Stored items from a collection
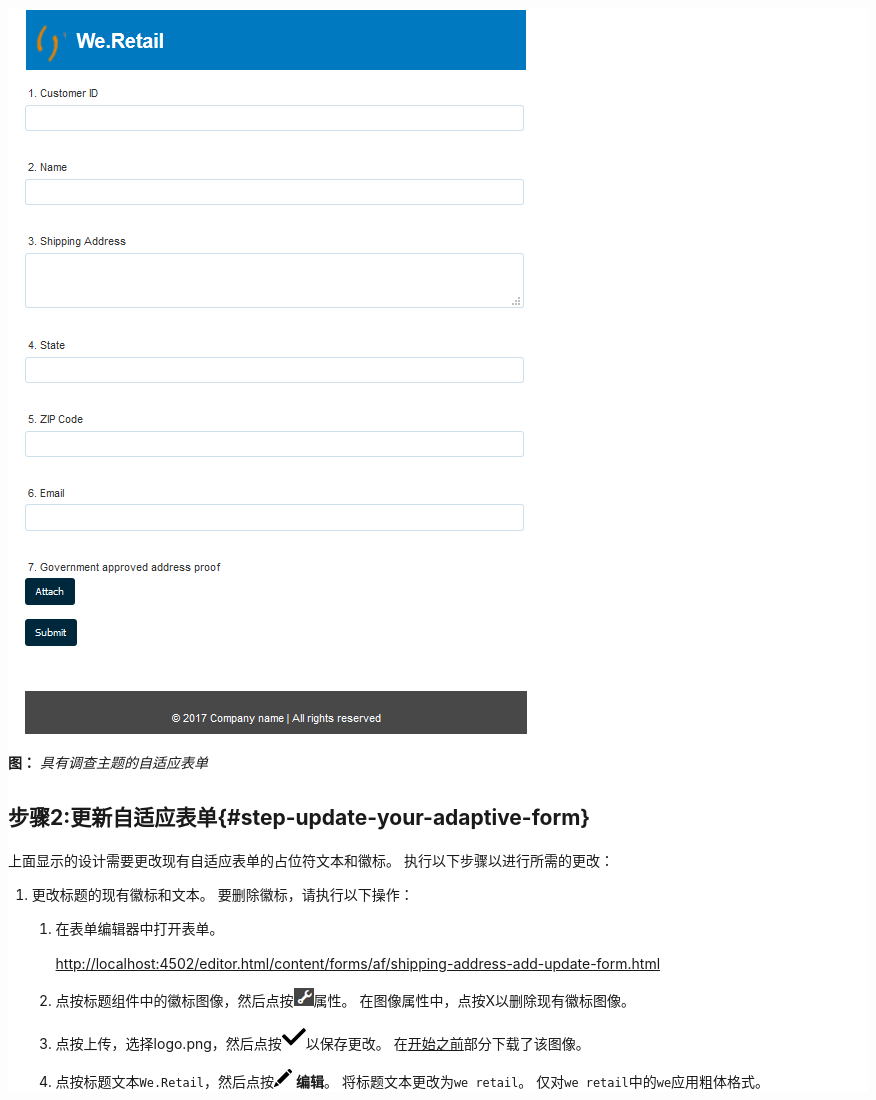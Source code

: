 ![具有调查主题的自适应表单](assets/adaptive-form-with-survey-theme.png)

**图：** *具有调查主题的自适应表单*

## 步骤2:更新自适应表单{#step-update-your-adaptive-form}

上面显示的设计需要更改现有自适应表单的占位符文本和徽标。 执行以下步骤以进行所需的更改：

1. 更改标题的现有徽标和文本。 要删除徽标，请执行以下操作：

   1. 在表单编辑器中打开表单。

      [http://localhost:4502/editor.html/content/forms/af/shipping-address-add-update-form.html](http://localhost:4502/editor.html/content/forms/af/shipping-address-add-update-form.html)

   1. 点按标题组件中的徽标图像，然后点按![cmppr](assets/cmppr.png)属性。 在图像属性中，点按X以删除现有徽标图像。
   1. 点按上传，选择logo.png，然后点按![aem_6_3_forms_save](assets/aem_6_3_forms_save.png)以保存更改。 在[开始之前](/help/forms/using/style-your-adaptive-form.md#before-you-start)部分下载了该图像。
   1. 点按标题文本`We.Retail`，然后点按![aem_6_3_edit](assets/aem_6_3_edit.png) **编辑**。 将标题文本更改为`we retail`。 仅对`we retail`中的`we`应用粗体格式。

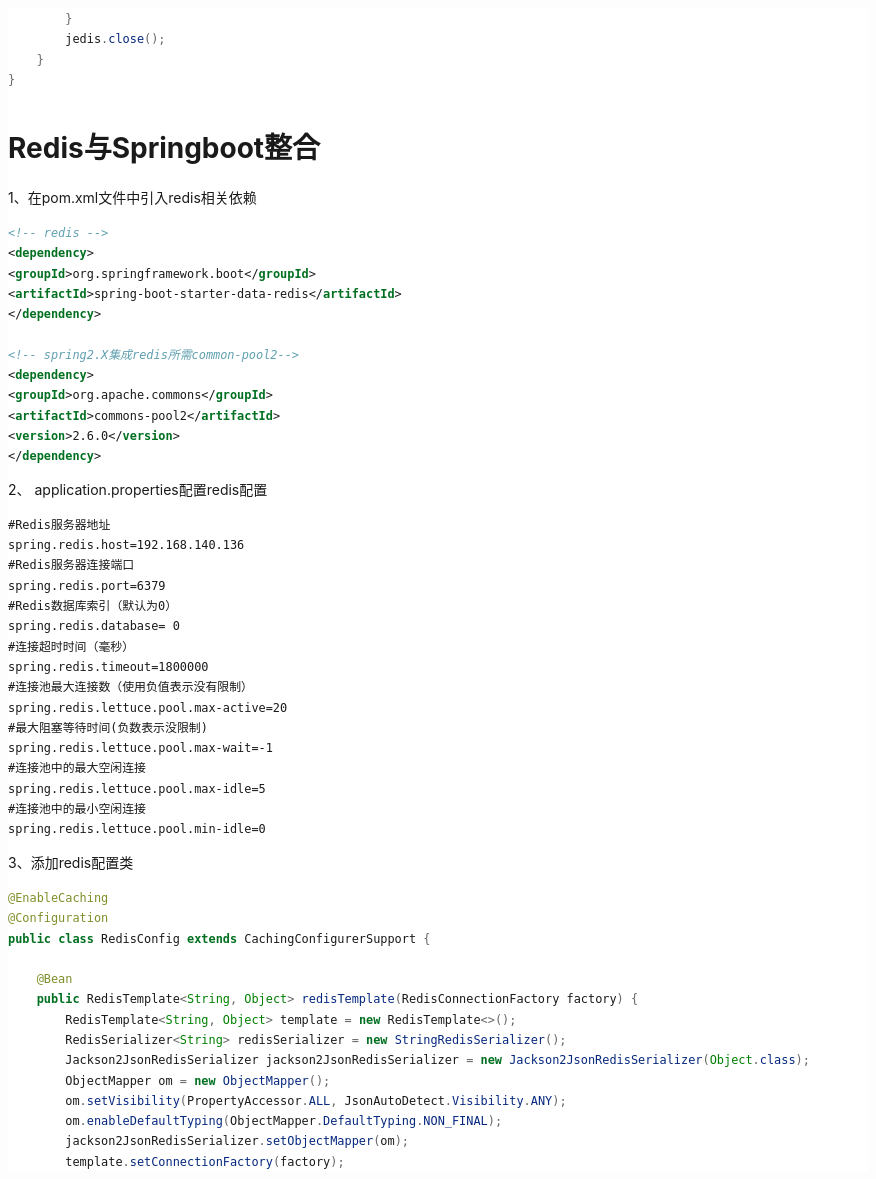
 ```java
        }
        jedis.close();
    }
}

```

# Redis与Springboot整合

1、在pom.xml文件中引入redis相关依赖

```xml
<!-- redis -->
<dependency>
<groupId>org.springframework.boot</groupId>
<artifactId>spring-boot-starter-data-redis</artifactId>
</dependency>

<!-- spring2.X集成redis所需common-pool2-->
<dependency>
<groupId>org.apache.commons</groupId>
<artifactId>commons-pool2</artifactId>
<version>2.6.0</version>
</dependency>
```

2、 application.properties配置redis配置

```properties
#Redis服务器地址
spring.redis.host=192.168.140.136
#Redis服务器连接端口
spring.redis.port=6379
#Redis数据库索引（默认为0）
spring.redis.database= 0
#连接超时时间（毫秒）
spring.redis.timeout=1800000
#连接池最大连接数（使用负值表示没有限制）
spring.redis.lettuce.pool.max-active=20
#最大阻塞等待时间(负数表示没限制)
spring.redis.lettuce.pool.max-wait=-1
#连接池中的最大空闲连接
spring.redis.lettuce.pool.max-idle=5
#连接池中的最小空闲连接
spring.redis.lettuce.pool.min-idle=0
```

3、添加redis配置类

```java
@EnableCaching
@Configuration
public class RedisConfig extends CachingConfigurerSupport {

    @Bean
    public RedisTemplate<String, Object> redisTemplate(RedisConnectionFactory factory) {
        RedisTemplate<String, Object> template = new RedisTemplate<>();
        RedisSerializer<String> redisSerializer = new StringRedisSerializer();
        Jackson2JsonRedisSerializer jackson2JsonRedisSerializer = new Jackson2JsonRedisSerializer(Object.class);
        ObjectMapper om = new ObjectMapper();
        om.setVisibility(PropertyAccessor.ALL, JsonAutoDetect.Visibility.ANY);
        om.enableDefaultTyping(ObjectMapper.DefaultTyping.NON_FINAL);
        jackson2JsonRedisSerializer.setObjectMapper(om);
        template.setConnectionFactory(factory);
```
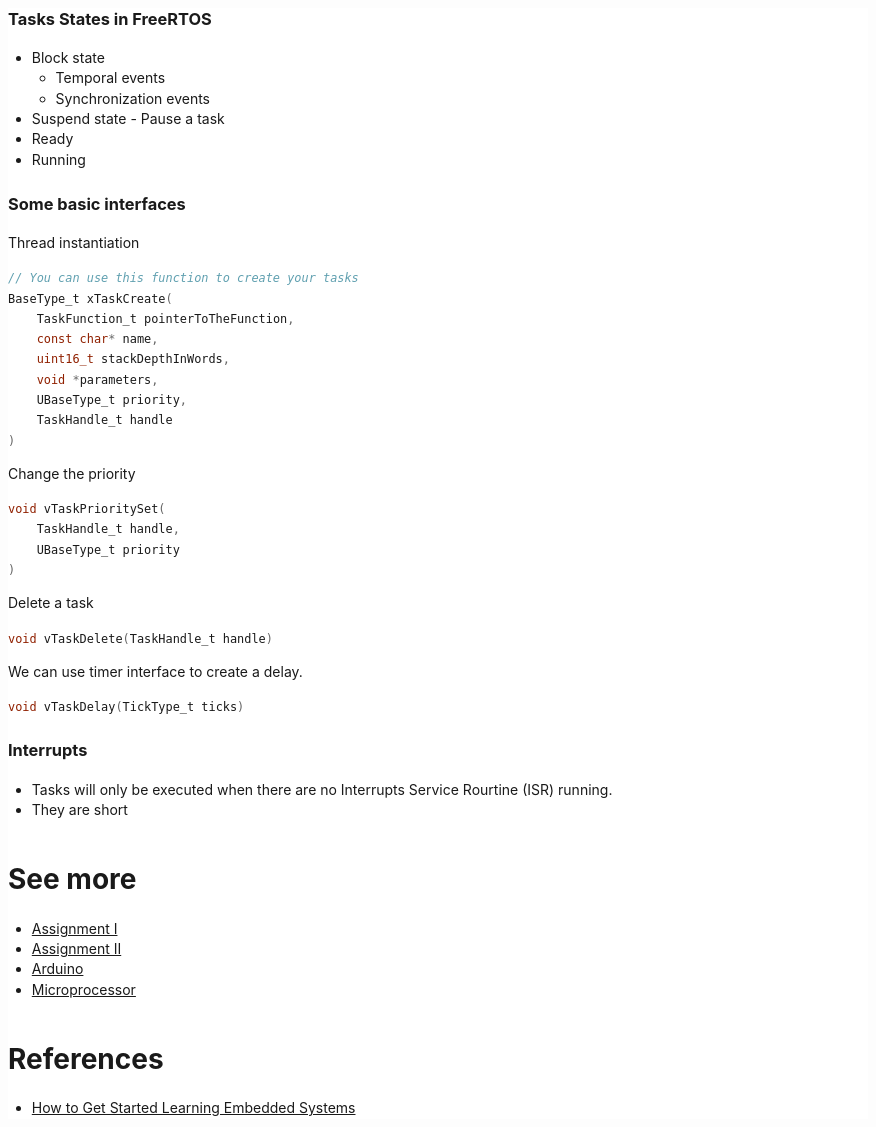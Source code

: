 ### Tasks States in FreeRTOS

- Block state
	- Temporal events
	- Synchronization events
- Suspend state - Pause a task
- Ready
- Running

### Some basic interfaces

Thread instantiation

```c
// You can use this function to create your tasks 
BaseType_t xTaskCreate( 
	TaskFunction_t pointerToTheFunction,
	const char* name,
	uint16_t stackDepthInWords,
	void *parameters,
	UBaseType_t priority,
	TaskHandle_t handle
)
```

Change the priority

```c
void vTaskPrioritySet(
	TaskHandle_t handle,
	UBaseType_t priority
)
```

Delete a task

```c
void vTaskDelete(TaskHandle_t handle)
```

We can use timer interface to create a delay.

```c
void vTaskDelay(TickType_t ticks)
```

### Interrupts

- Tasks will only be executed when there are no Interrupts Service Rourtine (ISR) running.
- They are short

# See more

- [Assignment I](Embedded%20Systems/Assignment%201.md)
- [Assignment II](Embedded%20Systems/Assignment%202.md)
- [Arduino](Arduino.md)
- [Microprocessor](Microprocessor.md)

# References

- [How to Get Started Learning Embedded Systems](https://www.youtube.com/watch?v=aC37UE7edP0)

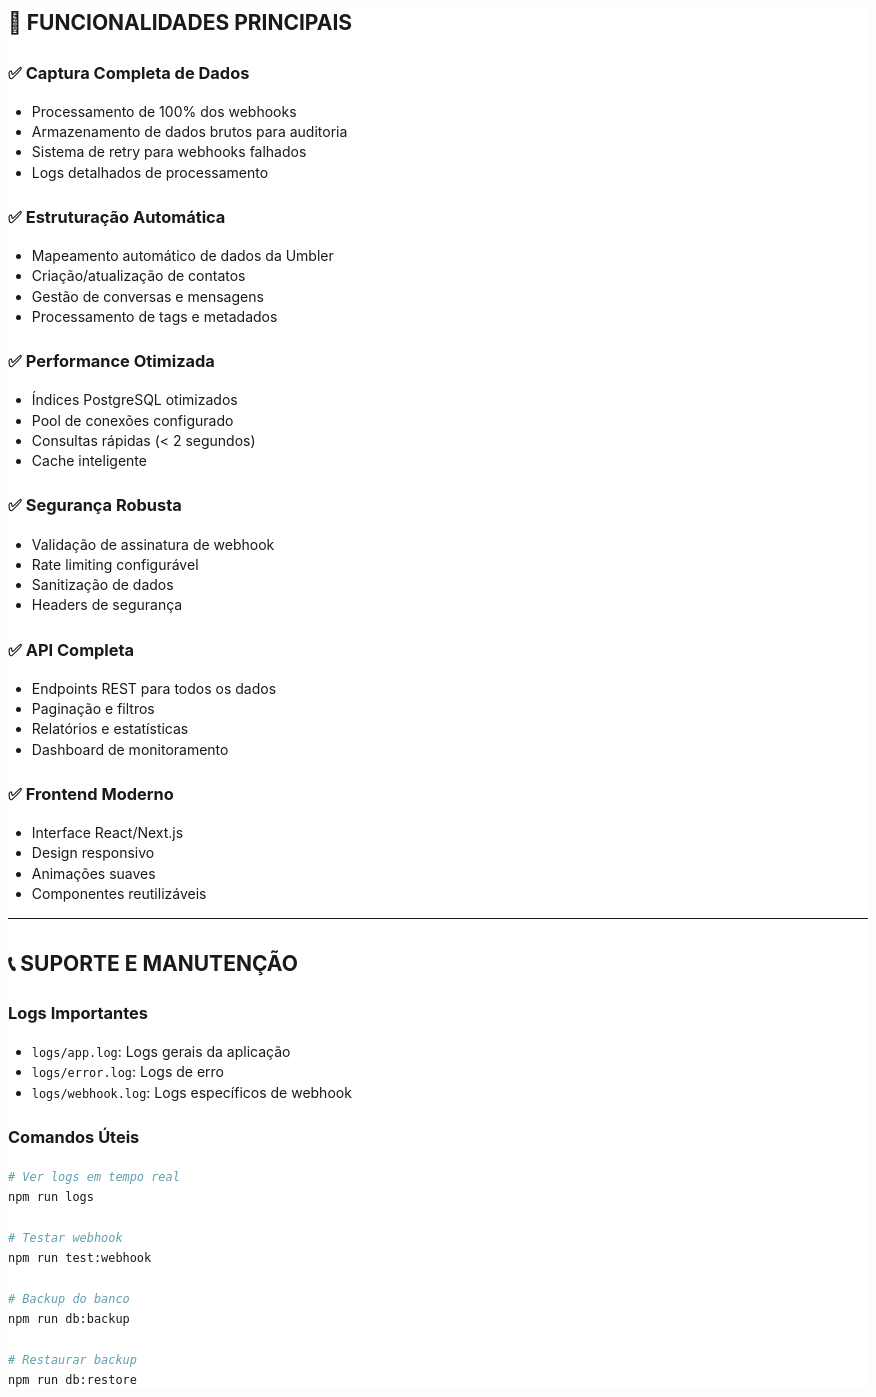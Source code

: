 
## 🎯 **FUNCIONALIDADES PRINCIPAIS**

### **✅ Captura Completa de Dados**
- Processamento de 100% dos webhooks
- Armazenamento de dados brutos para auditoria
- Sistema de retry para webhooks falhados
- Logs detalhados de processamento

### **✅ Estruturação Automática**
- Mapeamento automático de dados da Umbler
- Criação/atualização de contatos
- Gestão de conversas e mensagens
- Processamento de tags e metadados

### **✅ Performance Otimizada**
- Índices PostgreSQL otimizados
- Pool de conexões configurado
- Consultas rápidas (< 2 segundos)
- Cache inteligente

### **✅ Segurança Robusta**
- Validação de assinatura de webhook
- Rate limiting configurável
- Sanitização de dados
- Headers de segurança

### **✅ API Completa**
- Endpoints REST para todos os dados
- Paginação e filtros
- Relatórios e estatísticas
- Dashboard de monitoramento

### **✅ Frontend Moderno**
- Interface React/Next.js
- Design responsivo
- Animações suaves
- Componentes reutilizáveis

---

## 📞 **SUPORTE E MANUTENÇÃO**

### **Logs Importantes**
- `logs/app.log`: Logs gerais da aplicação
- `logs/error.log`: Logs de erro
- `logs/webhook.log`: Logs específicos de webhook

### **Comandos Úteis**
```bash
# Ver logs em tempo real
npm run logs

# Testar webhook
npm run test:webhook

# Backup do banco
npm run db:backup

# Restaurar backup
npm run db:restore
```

*The problem*:
Repeat every line above exactly, minus the pictures.

*Exercise solution*:
Source code

: ![具有调查主题的自适应表单](assets/adaptive-form-with-survey-theme.png)

**图：** *具有调查主题的自适应表单*

## 步骤2:更新自适应表单{#step-update-your-adaptive-form}

上面显示的设计需要更改现有自适应表单的占位符文本和徽标。 执行以下步骤以进行所需的更改：

1. 更改标题的现有徽标和文本。 要删除徽标，请执行以下操作：

   1. 在表单编辑器中打开表单。

      [http://localhost:4502/editor.html/content/forms/af/shipping-address-add-update-form.html](http://localhost:4502/editor.html/content/forms/af/shipping-address-add-update-form.html)

   1. 点按标题组件中的徽标图像，然后点按![cmppr](assets/cmppr.png)属性。 在图像属性中，点按X以删除现有徽标图像。
   1. 点按上传，选择logo.png，然后点按![aem_6_3_forms_save](assets/aem_6_3_forms_save.png)以保存更改。 在[开始之前](/help/forms/using/style-your-adaptive-form.md#before-you-start)部分下载了该图像。
   1. 点按标题文本`We.Retail`，然后点按![aem_6_3_edit](assets/aem_6_3_edit.png) **编辑**。 将标题文本更改为`we retail`。 仅对`we retail`中的`we`应用粗体格式。

 ```java
        }
        jedis.close();
    }
}

```

# Redis与Springboot整合

1、在pom.xml文件中引入redis相关依赖

```xml
<!-- redis -->
<dependency>
<groupId>org.springframework.boot</groupId>
<artifactId>spring-boot-starter-data-redis</artifactId>
</dependency>

<!-- spring2.X集成redis所需common-pool2-->
<dependency>
<groupId>org.apache.commons</groupId>
<artifactId>commons-pool2</artifactId>
<version>2.6.0</version>
</dependency>
```

2、 application.properties配置redis配置

```properties
#Redis服务器地址
spring.redis.host=192.168.140.136
#Redis服务器连接端口
spring.redis.port=6379
#Redis数据库索引（默认为0）
spring.redis.database= 0
#连接超时时间（毫秒）
spring.redis.timeout=1800000
#连接池最大连接数（使用负值表示没有限制）
spring.redis.lettuce.pool.max-active=20
#最大阻塞等待时间(负数表示没限制)
spring.redis.lettuce.pool.max-wait=-1
#连接池中的最大空闲连接
spring.redis.lettuce.pool.max-idle=5
#连接池中的最小空闲连接
spring.redis.lettuce.pool.min-idle=0
```

3、添加redis配置类

```java
@EnableCaching
@Configuration
public class RedisConfig extends CachingConfigurerSupport {

    @Bean
    public RedisTemplate<String, Object> redisTemplate(RedisConnectionFactory factory) {
        RedisTemplate<String, Object> template = new RedisTemplate<>();
        RedisSerializer<String> redisSerializer = new StringRedisSerializer();
        Jackson2JsonRedisSerializer jackson2JsonRedisSerializer = new Jackson2JsonRedisSerializer(Object.class);
        ObjectMapper om = new ObjectMapper();
        om.setVisibility(PropertyAccessor.ALL, JsonAutoDetect.Visibility.ANY);
        om.enableDefaultTyping(ObjectMapper.DefaultTyping.NON_FINAL);
        jackson2JsonRedisSerializer.setObjectMapper(om);
        template.setConnectionFactory(factory);
```
Source code

: ### Tasks States in FreeRTOS

- Block state
	- Temporal events
	- Synchronization events
- Suspend state - Pause a task
- Ready
- Running

### Some basic interfaces

Thread instantiation

```c
// You can use this function to create your tasks 
BaseType_t xTaskCreate( 
	TaskFunction_t pointerToTheFunction,
	const char* name,
	uint16_t stackDepthInWords,
	void *parameters,
	UBaseType_t priority,
	TaskHandle_t handle
)
```

Change the priority

```c
void vTaskPrioritySet(
	TaskHandle_t handle,
	UBaseType_t priority
)
```

Delete a task

```c
void vTaskDelete(TaskHandle_t handle)
```

We can use timer interface to create a delay.

```c
void vTaskDelay(TickType_t ticks)
```

### Interrupts

- Tasks will only be executed when there are no Interrupts Service Rourtine (ISR) running.
- They are short

# See more

- [Assignment I](Embedded%20Systems/Assignment%201.md)
- [Assignment II](Embedded%20Systems/Assignment%202.md)
- [Arduino](Arduino.md)
- [Microprocessor](Microprocessor.md)

# References

- [How to Get Started Learning Embedded Systems](https://www.youtube.com/watch?v=aC37UE7edP0)

Source code

: 
## 🎯 **FUNCIONALIDADES PRINCIPAIS**

### **✅ Captura Completa de Dados**
- Processamento de 100% dos webhooks
- Armazenamento de dados brutos para auditoria
- Sistema de retry para webhooks falhados
- Logs detalhados de processamento

### **✅ Estruturação Automática**
- Mapeamento automático de dados da Umbler
- Criação/atualização de contatos
- Gestão de conversas e mensagens
- Processamento de tags e metadados

### **✅ Performance Otimizada**
- Índices PostgreSQL otimizados
- Pool de conexões configurado
- Consultas rápidas (< 2 segundos)
- Cache inteligente

### **✅ Segurança Robusta**
- Validação de assinatura de webhook
- Rate limiting configurável
- Sanitização de dados
- Headers de segurança

### **✅ API Completa**
- Endpoints REST para todos os dados
- Paginação e filtros
- Relatórios e estatísticas
- Dashboard de monitoramento

### **✅ Frontend Moderno**
- Interface React/Next.js
- Design responsivo
- Animações suaves
- Componentes reutilizáveis

---

## 📞 **SUPORTE E MANUTENÇÃO**

### **Logs Importantes**
- `logs/app.log`: Logs gerais da aplicação
- `logs/error.log`: Logs de erro
- `logs/webhook.log`: Logs específicos de webhook

### **Comandos Úteis**
```bash
# Ver logs em tempo real
npm run logs

# Testar webhook
npm run test:webhook

# Backup do banco
npm run db:backup

# Restaurar backup
npm run db:restore
```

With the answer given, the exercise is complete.